• [Problem to solve]:
Match on the string "truffle" in the entries below and return every matching line.

• [Data for this exercise]:
○ ○ ○

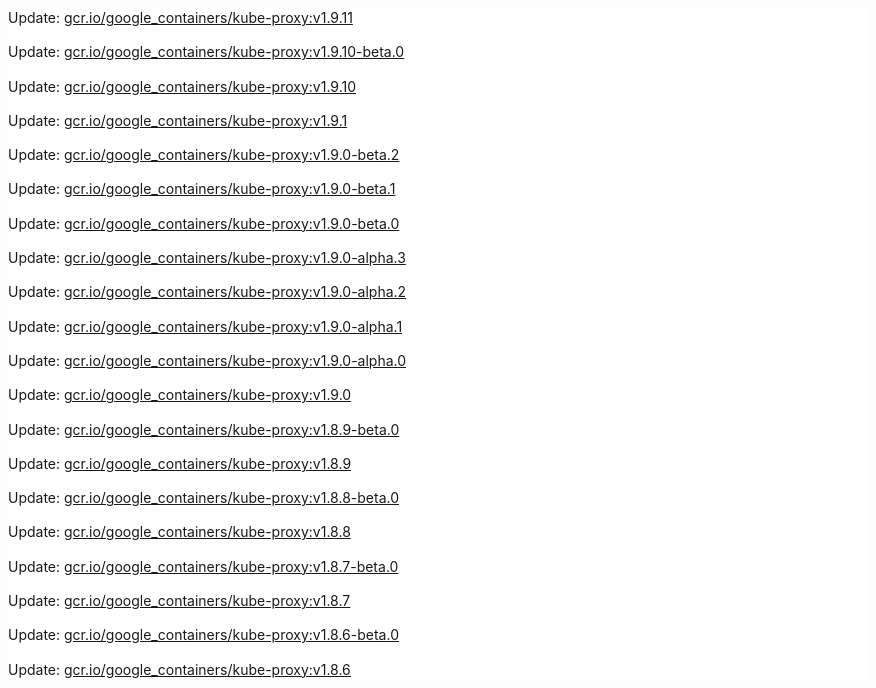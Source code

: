 Update: [gcr.io/google_containers/kube-proxy:v1.9.11](https://hub.docker.com/r/cruse/kube-proxy/tags/)

Update: [gcr.io/google_containers/kube-proxy:v1.9.10-beta.0](https://hub.docker.com/r/cruse/kube-proxy/tags/)

Update: [gcr.io/google_containers/kube-proxy:v1.9.10](https://hub.docker.com/r/cruse/kube-proxy/tags/)

Update: [gcr.io/google_containers/kube-proxy:v1.9.1](https://hub.docker.com/r/cruse/kube-proxy/tags/)

Update: [gcr.io/google_containers/kube-proxy:v1.9.0-beta.2](https://hub.docker.com/r/cruse/kube-proxy/tags/)

Update: [gcr.io/google_containers/kube-proxy:v1.9.0-beta.1](https://hub.docker.com/r/cruse/kube-proxy/tags/)

Update: [gcr.io/google_containers/kube-proxy:v1.9.0-beta.0](https://hub.docker.com/r/cruse/kube-proxy/tags/)

Update: [gcr.io/google_containers/kube-proxy:v1.9.0-alpha.3](https://hub.docker.com/r/cruse/kube-proxy/tags/)

Update: [gcr.io/google_containers/kube-proxy:v1.9.0-alpha.2](https://hub.docker.com/r/cruse/kube-proxy/tags/)

Update: [gcr.io/google_containers/kube-proxy:v1.9.0-alpha.1](https://hub.docker.com/r/cruse/kube-proxy/tags/)

Update: [gcr.io/google_containers/kube-proxy:v1.9.0-alpha.0](https://hub.docker.com/r/cruse/kube-proxy/tags/)

Update: [gcr.io/google_containers/kube-proxy:v1.9.0](https://hub.docker.com/r/cruse/kube-proxy/tags/)

Update: [gcr.io/google_containers/kube-proxy:v1.8.9-beta.0](https://hub.docker.com/r/cruse/kube-proxy/tags/)

Update: [gcr.io/google_containers/kube-proxy:v1.8.9](https://hub.docker.com/r/cruse/kube-proxy/tags/)

Update: [gcr.io/google_containers/kube-proxy:v1.8.8-beta.0](https://hub.docker.com/r/cruse/kube-proxy/tags/)

Update: [gcr.io/google_containers/kube-proxy:v1.8.8](https://hub.docker.com/r/cruse/kube-proxy/tags/)

Update: [gcr.io/google_containers/kube-proxy:v1.8.7-beta.0](https://hub.docker.com/r/cruse/kube-proxy/tags/)

Update: [gcr.io/google_containers/kube-proxy:v1.8.7](https://hub.docker.com/r/cruse/kube-proxy/tags/)

Update: [gcr.io/google_containers/kube-proxy:v1.8.6-beta.0](https://hub.docker.com/r/cruse/kube-proxy/tags/)

Update: [gcr.io/google_containers/kube-proxy:v1.8.6](https://hub.docker.com/r/cruse/kube-proxy/tags/)
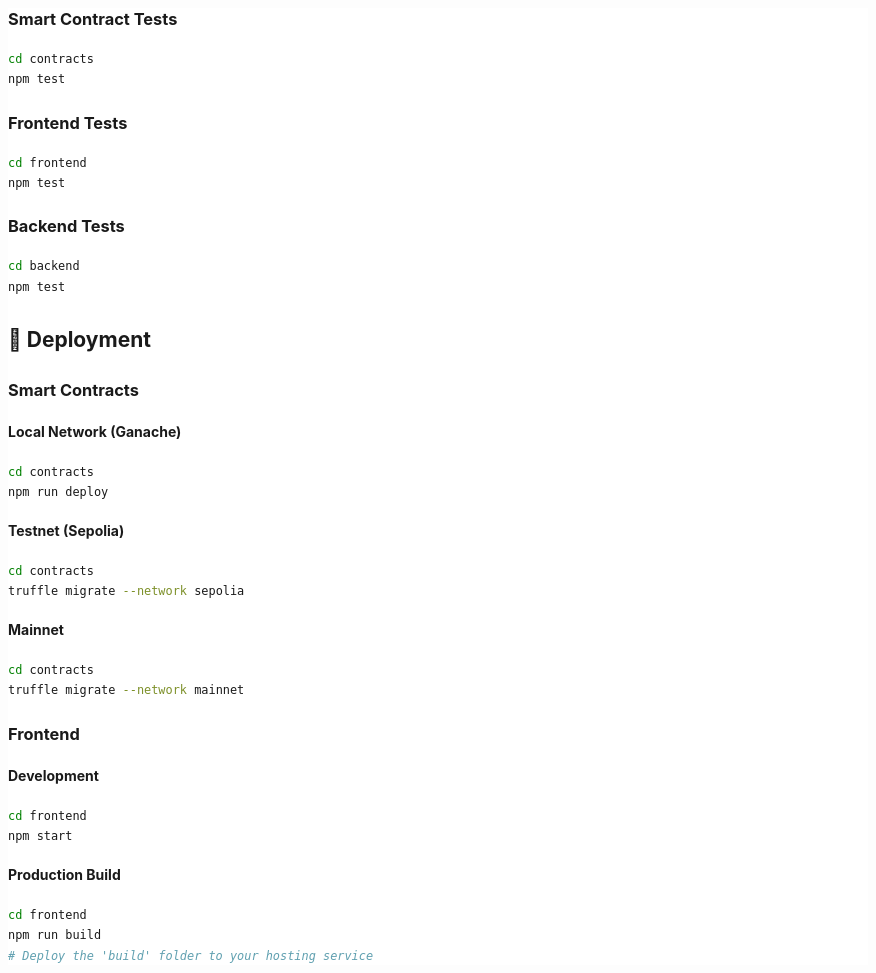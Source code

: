 ### Smart Contract Tests

```bash
cd contracts
npm test
```

### Frontend Tests

```bash
cd frontend
npm test
```

### Backend Tests

```bash
cd backend
npm test
```

## 🚀 Deployment

### Smart Contracts

#### Local Network (Ganache)
```bash
cd contracts
npm run deploy
```

#### Testnet (Sepolia)
```bash
cd contracts
truffle migrate --network sepolia
```

#### Mainnet
```bash
cd contracts
truffle migrate --network mainnet
```

### Frontend

#### Development
```bash
cd frontend
npm start
```

#### Production Build
```bash
cd frontend
npm run build
# Deploy the 'build' folder to your hosting service
```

○ ○ ○

• [Answer to this task]:
truffle migrate --network sepolia
truffle migrate --network mainnet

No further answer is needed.